Records from a data source
****
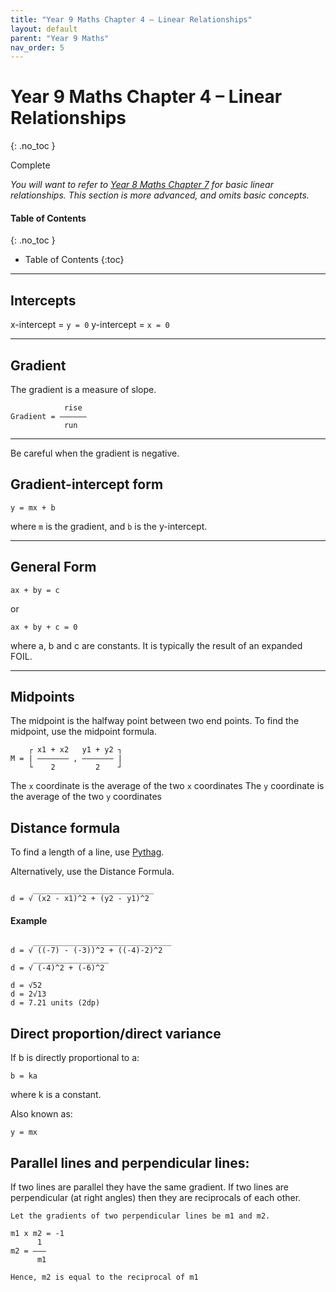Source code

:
 ```yaml
---
title: "Year 9 Maths Chapter 4 – Linear Relationships"
layout: default
parent: "Year 9 Maths"
nav_order: 5
---
```


# Year 9 Maths Chapter 4 – Linear Relationships
{: .no_toc }

<label class="label label-green">Complete</label>

*You will want to refer to [Year 8 Maths Chapter 7](../y8/y8c7.html) for basic linear relationships. This section is more advanced, and omits basic concepts.*

#### Table of Contents
{: .no_toc }

* Table of Contents
{:toc}

***

## Intercepts

x-intercept = `y = 0`
y-intercept = `x = 0`
***

## Gradient

The gradient is a measure of slope.

```
            rise
Gradient = ––––––
            run
```
***

Be careful when the gradient is negative.

## Gradient-intercept form

```
y = mx + b
```

where `m` is the gradient, and `b` is the y-intercept.
***

## General Form

```
ax + by = c
```
or
```
ax + by + c = 0
```

where a, b and c are constants. It is typically the result of an expanded FOIL.
***

## Midpoints

The midpoint is the halfway point between two end points. To find the midpoint, use the midpoint formula.
```
    ┌ x1 + x2   y1 + y2 ┐
M = | ––––––– , ––––––– |
    └    2         2    ┘
```

The `x` coordinate is the average of the two `x` coordinates
The `y` coordinate is the average of the two `y` coordinates

## Distance formula

To find a length of a line, use [Pythag](../y8/y8c3.html#pythag).

Alternatively, use the Distance Formula.

```
     ___________________________
d = √ (x2 - x1)^2 + (y2 - y1)^2 
```

#### Example

```
     _______________________________
d = √ ((-7) - (-3))^2 + ((-4)-2)^2
     _________________
d = √ (-4)^2 + (-6)^2

d = √52
d = 2√13
d = 7.21 units (2dp)
```

## Direct proportion/direct variance

If b is directly proportional to a:

```
b = ka
```

where k is a constant.

Also known as:
```
y = mx
```

## Parallel lines and perpendicular lines:

If two lines are parallel they have the same gradient.
If two lines are perpendicular (at right angles) then they are reciprocals of each other.

```
Let the gradients of two perpendicular lines be m1 and m2.

m1 x m2 = -1
      1
m2 = –––
      m1

Hence, m2 is equal to the reciprocal of m1
```



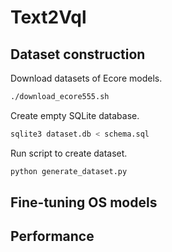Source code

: 
# Text2Vql

## Dataset construction

Download datasets of Ecore models.

```bash
./download_ecore555.sh
```

Create empty SQLite database.

```bash
sqlite3 dataset.db < schema.sql
```


Run script to create dataset.

```bash
python generate_dataset.py
```

## Fine-tuning OS models

## Performance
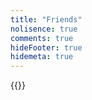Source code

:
 ```yaml
---
title: "Friends"
nolisence: true
comments: true
hideFooter: true
hidemeta: true
---
```


{{<friend name="JamesNULLiu's Page" url="https://jamesnulliu.github.io/" logo=https://jamesnulliu.github.io/imgs/people/jamesnulliu.jpg word="吾长见笑于大方之家">}}
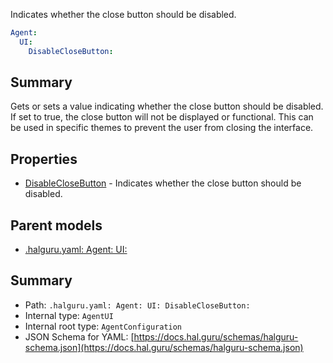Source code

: <!--
title: DisableCloseButton
description: Indicates whether the close button should be disabled.
version: 1.38.9-beta.21
generated: true
date: 2025-04-15
node: This file is generated by the command-line program: `halguru manual -c -m`
-->


Indicates whether the close button should be disabled.

```yaml
Agent:
  UI:
    DisableCloseButton:
```

## Summary

Gets or sets a value indicating whether the close button should be disabled. If set to true, the close button will not be displayed or functional. This can be used in specific themes to prevent the user from closing the interface.

## Properties

* [DisableCloseButton]((halguru)-agent-ui-disableclosebutton.md) - Indicates whether the close button should be disabled.

## Parent models

* [.halguru.yaml: Agent: UI:]((halguru)-agent-ui.md)
## Summary

* Path: `.halguru.yaml: Agent: UI: DisableCloseButton:`
* Internal type: `AgentUI`
* Internal root type: `AgentConfiguration`
* JSON Schema for YAML: [https://docs.hal.guru/schemas/halguru-schema.json](https://docs.hal.guru/schemas/halguru-schema.json)
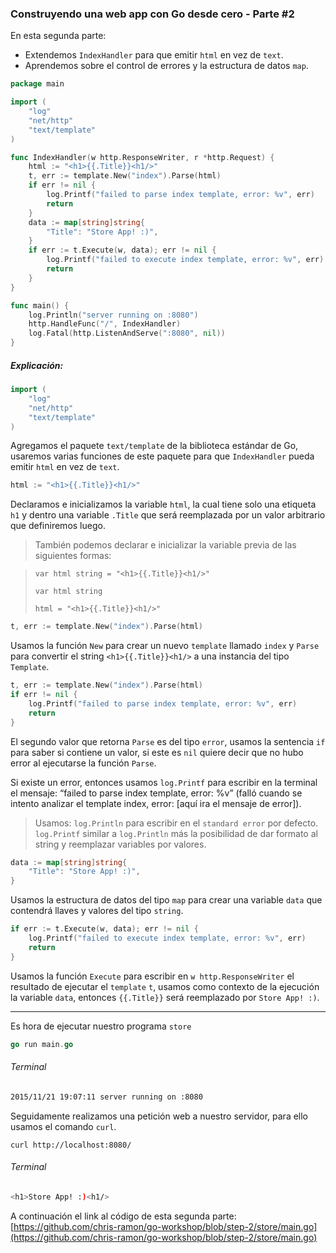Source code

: ### Construyendo una web app con Go desde cero - Parte #2

En esta segunda parte:

- Extendemos `IndexHandler` para que emitir `html` en vez de `text`.
- Aprendemos sobre el control de errores y la estructura de datos `map`.

```go
package main

import (
	"log"
	"net/http"
	"text/template"
)

func IndexHandler(w http.ResponseWriter, r *http.Request) {
	html := "<h1>{{.Title}}<h1/>"
	t, err := template.New("index").Parse(html)
	if err != nil {
		log.Printf("failed to parse index template, error: %v", err)
		return
	}
	data := map[string]string{
		"Title": "Store App! :)",
	}
	if err := t.Execute(w, data); err != nil {
		log.Printf("failed to execute index template, error: %v", err)
		return
	}
}

func main() {
	log.Println("server running on :8080")
	http.HandleFunc("/", IndexHandler)
	log.Fatal(http.ListenAndServe(":8080", nil))
}
```

##### Explicación:
```go
import (
	"log"
	"net/http"
	"text/template"
)
```

Agregamos el paquete `text/template` de la biblioteca estándar de Go, usaremos
varias funciones de este paquete para que `IndexHandler` pueda emitir
`html` en vez de `text`.

```go
html := "<h1>{{.Title}}<h1/>"
```

Declaramos e inicializamos la variable `html`, la cual tiene solo una etiqueta `h1`
y dentro una variable `.Title` que será reemplazada por un valor arbitrario que
definiremos luego.

> También podemos declarar e inicializar la variable previa de las siguientes formas:

> `var html string = "<h1>{{.Title}}<h1/>"`
>
> `var html string`
>
> `html = "<h1>{{.Title}}<h1/>"`

```go
t, err := template.New("index").Parse(html)
```

Usamos la función `New` para crear un nuevo `template` llamado `index` y
`Parse` para convertir el string `<h1>{{.Title}}<h1/>` a una instancia del tipo `Template`.

```go
t, err := template.New("index").Parse(html)
if err != nil {
    log.Printf("failed to parse index template, error: %v", err)
    return
}
```

El segundo valor que retorna `Parse` es del tipo `error`,
usamos la sentencia `if` para saber si contiene un valor,
si este es `nil` quiere decir que no hubo error al ejecutarse
la función `Parse`.

Si existe un error, entonces usamos `log.Printf` para escribir
en la terminal el mensaje: “failed to parse index template, error: %v”
(falló cuando se intento analizar el template index, error: [aquí ira el mensaje de error]).

> Usamos:
> `log.Println` para escribir en el `standard error` por defecto.
> `log.Printf` similar a `log.Println` más la posibilidad de dar formato al string
> y reemplazar variables por valores.

```go
data := map[string]string{
    "Title": "Store App! :)",
}
```

Usamos la estructura de datos del tipo `map` para crear una variable `data`
que contendrá llaves y valores del tipo `string`.

```go
if err := t.Execute(w, data); err != nil {
    log.Printf("failed to execute index template, error: %v", err)
    return
}
```

Usamos la función `Execute` para escribir en `w http.ResponseWriter` el
resultado de ejecutar el `template` `t`, usamos como contexto de la ejecución
la variable `data`, entonces `{{.Title}}` será reemplazado por `Store App! :)`.

***

Es hora de ejecutar nuestro programa `store`

```go
go run main.go
```

###### Terminal

```bash
2015/11/21 19:07:11 server running on :8080
```

Seguidamente realizamos una petición web a nuestro servidor, para ello usamos el comando `curl`.

```
curl http://localhost:8080/
```

###### Terminal

```bash
<h1>Store App! :)<h1/>
```

A continuación el link al código de esta segunda parte:
[https://github.com/chris-ramon/go-workshop/blob/step-2/store/main.go](https://github.com/chris-ramon/go-workshop/blob/step-2/store/main.go)
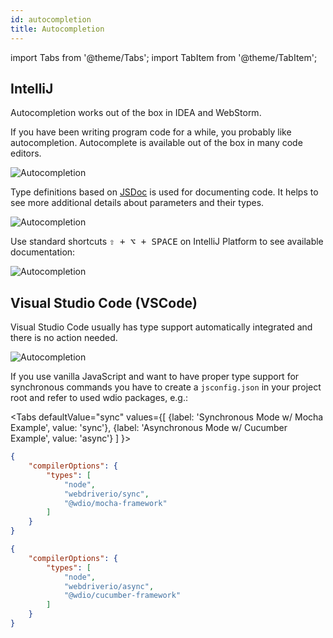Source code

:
 ```yaml
---
id: autocompletion
title: Autocompletion
---
```


import Tabs from '@theme/Tabs';
import TabItem from '@theme/TabItem';

## IntelliJ

Autocompletion works out of the box in IDEA and WebStorm.

If you have been writing program code for a while, you probably like autocompletion. Autocomplete is available out of the box in many code editors.

![Autocompletion](/img/autocompletion/0.png)

Type definitions based on [JSDoc](http://usejsdoc.org/) is used for documenting code. It helps to see more additional details about parameters and their types.

![Autocompletion](/img/autocompletion/1.png)

Use standard shortcuts <kbd>⇧ + ⌥ + SPACE</kbd> on IntelliJ Platform to see available documentation:

![Autocompletion](/img/autocompletion/2.png)

## Visual Studio Code (VSCode)

Visual Studio Code usually has type support automatically integrated and there is no action needed.

![Autocompletion](/img/autocompletion/14.png)

If you use vanilla JavaScript and want to have proper type support for synchronous commands you have to create a `jsconfig.json` in your project root and refer to used wdio packages, e.g.:

<Tabs
  defaultValue="sync"
  values={[
    {label: 'Synchronous Mode w/ Mocha Example', value: 'sync'},
    {label: 'Asynchronous Mode w/ Cucumber Example', value: 'async'}
  ]
}>
<TabItem value="sync">

```json title="jsconfig.json"
{
    "compilerOptions": {
        "types": [
            "node",
            "webdriverio/sync",
            "@wdio/mocha-framework"
        ]
    }
}
```

</TabItem>
<TabItem value="async">

```json title="jsconfig.json"
{
    "compilerOptions": {
        "types": [
            "node",
            "webdriverio/async",
            "@wdio/cucumber-framework"
        ]
    }
}
```

</TabItem>
</Tabs>
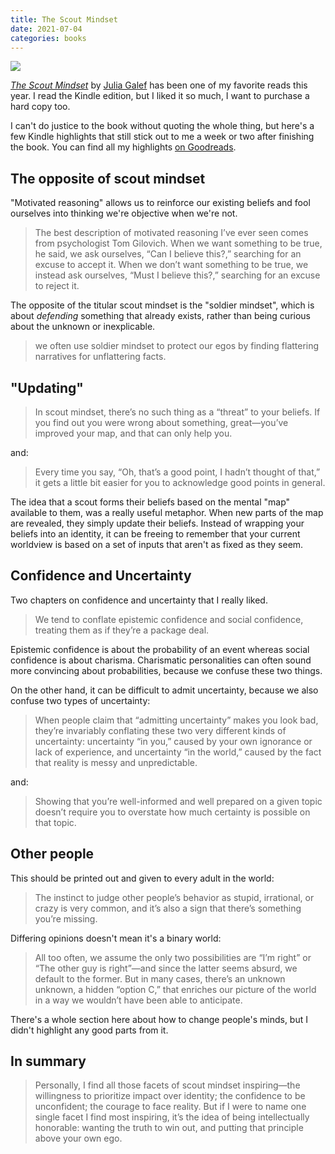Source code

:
 ```yaml
---
title: The Scout Mindset
date: 2021-07-04
categories: books
---
```


<img class="book-cover" src="/images/blog/books/scout-mindset.jpg">

[*The Scout Mindset*][1] by [Julia Galef][3] has been one of my favorite reads
this year. I read the Kindle edition, but I liked it so much, I want to purchase a
hard copy too.

I can't do justice to the book without quoting the whole thing, but here's a
few Kindle highlights that still stick out to me a week or two after finishing
the book. You can find all my highlights [on Goodreads][2].

[1]: https://books.apple.com/us/book/the-scout-mindset/id1445370690
[2]: https://www.goodreads.com/notes/43117392-the-scout-mindset/27391275-mehul
[3]: https://twitter.com/juliagalef

## The opposite of scout mindset

"Motivated reasoning" allows us to reinforce our existing beliefs and
fool ourselves into thinking we're objective when we're not.

> The best description of motivated reasoning I’ve ever seen comes from
> psychologist Tom Gilovich. When we want something to be true, he said, we
> ask ourselves, “Can I believe this?,” searching for an excuse to accept it.
> When we don’t want something to be true, we instead ask ourselves, “Must I
> believe this?,” searching for an excuse to reject it.

The opposite of the titular scout mindset is the "soldier mindset", which is
about *defending* something that already exists, rather than being curious
about the unknown or inexplicable.

> we often use soldier mindset to protect our egos by finding flattering
> narratives for unflattering facts.

## "Updating"

> In scout mindset, there’s no such thing as a “threat” to your beliefs. If you
> find out you were wrong about something, great—you’ve improved your map, and
> that can only help you.

and:

> Every time you say, “Oh, that’s a good point, I hadn’t thought of that,” it
> gets a little bit easier for you to acknowledge good points in general.

The idea that a scout forms their beliefs based on the mental "map" available
to them, was a really useful metaphor. When new parts of the map are revealed,
they simply update their beliefs. Instead of wrapping your beliefs into an
identity, it can be freeing to remember that your current worldview is based
on a set of inputs that aren't as fixed as they seem.

## Confidence and Uncertainty

Two chapters on confidence and uncertainty that I really liked.

> We tend to conflate epistemic confidence and social confidence, treating
> them as if they’re a package deal.

Epistemic confidence is about the probability of an event whereas social confidence
is about charisma. Charismatic personalities can often sound more convincing about
probabilities, because we confuse these two things.

On the other hand, it can be difficult to admit uncertainty, because we also
confuse two types of uncertainty:

> When people claim that “admitting uncertainty” makes you look bad, they’re
> invariably conflating these two very different kinds of uncertainty:
> uncertainty “in you,” caused by your own ignorance or lack of experience,
> and uncertainty “in the world,” caused by the fact that reality is messy
> and unpredictable.

and:

> Showing that you’re well-informed and well prepared on a given topic doesn’t
> require you to overstate how much certainty is possible on that topic.

## Other people

This should be printed out and given to every adult in the world:

> The instinct to judge other people’s behavior as stupid, irrational, or
> crazy is very common, and it’s also a sign that there’s something you’re
> missing.

Differing opinions doesn't mean it's a binary world:

> All too often, we assume the only two possibilities are “I’m right” or
> “The other guy is right”—and since the latter seems absurd, we default to the
> former. But in many cases, there’s an unknown unknown, a hidden “option C,”
> that enriches our picture of the world in a way we wouldn’t have been able
> to anticipate.

There's a whole section here about how to change people's minds, but I didn't
highlight any good parts from it.

## In summary

> Personally, I find all those facets of scout mindset inspiring—the willingness
> to prioritize impact over identity; the confidence to be unconfident;
> the courage to face reality. But if I were to name one single facet I find most
> inspiring, it’s the idea of being intellectually honorable: wanting the truth
> to win out, and putting that principle above your own ego.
****
→ **Directions for this task**
Where in the records above does the word "people" appear? Copy each line that holds it.

→ **Response**
{{<friend name="JamesNULLiu's Page" url="https://jamesnulliu.github.io/" logo=https://jamesnulliu.github.io/imgs/people/jamesnulliu.jpg word="吾长见笑于大方之家">}}
> When people claim that “admitting uncertainty” makes you look bad, they’re
## Other people
> The instinct to judge other people’s behavior as stupid, irrational, or
There's a whole section here about how to change people's minds, but I didn't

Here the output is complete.